- Problem to solve
Extract the lines from the first line of the records below through the line containing "p(s,t) = \beta", inclusive, and reproduce them exactly as written.
★ ★ ★ ★ ★ ★ ★
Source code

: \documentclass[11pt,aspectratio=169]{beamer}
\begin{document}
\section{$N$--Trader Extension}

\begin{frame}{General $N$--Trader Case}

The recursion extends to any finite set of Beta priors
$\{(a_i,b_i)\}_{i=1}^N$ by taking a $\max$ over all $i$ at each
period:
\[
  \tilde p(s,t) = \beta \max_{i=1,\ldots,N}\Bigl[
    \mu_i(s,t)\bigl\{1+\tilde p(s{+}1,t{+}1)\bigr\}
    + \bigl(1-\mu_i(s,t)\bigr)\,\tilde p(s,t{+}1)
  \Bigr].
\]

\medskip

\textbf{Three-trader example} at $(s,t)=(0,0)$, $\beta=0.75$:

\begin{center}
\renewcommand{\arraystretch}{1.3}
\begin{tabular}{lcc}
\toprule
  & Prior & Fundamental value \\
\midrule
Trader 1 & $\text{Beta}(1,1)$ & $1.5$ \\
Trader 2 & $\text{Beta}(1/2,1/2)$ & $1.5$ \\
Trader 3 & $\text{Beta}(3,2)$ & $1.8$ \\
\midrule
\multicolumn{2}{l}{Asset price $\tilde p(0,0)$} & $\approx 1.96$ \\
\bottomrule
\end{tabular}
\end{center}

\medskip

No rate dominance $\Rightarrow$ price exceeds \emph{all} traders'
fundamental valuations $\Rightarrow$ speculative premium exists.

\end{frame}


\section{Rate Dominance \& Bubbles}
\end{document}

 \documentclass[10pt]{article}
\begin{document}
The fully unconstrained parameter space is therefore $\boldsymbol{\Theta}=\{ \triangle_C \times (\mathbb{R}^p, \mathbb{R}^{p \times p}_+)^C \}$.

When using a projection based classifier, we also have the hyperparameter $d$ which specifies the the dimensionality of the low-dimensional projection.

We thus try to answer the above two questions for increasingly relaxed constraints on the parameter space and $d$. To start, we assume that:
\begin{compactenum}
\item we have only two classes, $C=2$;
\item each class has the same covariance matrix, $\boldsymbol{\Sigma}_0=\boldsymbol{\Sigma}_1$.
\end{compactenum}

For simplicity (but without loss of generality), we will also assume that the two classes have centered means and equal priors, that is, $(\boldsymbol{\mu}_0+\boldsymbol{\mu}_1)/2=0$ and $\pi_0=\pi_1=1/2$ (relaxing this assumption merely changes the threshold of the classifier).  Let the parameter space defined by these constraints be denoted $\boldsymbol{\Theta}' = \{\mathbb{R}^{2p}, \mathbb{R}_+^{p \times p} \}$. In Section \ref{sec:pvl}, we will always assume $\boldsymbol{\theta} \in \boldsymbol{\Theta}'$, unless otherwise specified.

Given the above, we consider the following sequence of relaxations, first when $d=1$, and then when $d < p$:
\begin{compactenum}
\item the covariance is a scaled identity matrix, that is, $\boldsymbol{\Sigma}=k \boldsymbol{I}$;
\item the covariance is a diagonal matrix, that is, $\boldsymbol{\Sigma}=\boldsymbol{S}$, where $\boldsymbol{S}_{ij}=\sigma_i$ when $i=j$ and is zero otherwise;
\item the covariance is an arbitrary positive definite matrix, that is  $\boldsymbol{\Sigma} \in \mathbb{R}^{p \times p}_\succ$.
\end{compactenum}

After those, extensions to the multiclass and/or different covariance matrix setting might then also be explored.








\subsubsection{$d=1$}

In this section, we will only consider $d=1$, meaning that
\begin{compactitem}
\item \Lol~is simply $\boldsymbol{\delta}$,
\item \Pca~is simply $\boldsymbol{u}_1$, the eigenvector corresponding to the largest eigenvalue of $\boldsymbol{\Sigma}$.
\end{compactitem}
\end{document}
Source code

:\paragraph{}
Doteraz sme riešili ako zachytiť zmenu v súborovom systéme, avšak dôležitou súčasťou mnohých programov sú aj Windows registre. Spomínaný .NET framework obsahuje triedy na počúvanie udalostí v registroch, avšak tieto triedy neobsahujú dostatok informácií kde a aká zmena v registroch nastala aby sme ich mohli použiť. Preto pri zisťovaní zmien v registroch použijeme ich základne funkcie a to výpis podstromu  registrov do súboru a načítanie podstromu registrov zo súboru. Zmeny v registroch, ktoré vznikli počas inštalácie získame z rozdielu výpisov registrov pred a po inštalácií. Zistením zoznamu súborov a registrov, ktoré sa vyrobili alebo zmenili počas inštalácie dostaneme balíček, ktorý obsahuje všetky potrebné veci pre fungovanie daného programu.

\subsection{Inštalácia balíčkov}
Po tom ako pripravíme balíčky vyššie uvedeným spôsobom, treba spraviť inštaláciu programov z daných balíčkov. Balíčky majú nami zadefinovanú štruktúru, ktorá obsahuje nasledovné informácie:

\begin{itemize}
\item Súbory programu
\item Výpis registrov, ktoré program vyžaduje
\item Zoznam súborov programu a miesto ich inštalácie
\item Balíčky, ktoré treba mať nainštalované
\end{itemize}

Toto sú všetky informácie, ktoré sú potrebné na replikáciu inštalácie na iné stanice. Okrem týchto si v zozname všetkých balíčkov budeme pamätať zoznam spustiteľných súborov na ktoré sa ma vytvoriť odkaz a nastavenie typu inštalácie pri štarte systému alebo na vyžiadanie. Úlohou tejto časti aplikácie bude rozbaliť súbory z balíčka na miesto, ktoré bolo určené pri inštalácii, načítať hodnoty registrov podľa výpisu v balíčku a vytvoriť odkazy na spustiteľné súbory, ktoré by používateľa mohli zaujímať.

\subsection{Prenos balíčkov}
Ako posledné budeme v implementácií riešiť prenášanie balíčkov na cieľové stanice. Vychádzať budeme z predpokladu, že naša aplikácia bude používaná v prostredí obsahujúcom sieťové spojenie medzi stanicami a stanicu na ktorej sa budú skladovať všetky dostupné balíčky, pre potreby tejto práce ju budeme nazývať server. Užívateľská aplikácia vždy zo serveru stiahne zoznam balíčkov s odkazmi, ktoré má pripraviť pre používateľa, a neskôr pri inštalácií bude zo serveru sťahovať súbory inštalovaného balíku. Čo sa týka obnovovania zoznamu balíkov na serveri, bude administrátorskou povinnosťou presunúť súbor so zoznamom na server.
★ ★ ★ ★ ★ ★ ★
- Response to the exercise
Source code

: \documentclass[11pt,aspectratio=169]{beamer}
\begin{document}
\section{$N$--Trader Extension}

\begin{frame}{General $N$--Trader Case}

The recursion extends to any finite set of Beta priors
$\{(a_i,b_i)\}_{i=1}^N$ by taking a $\max$ over all $i$ at each
period:
\[
  \tilde p(s,t) = \beta \max_{i=1,\ldots,N}\Bigl[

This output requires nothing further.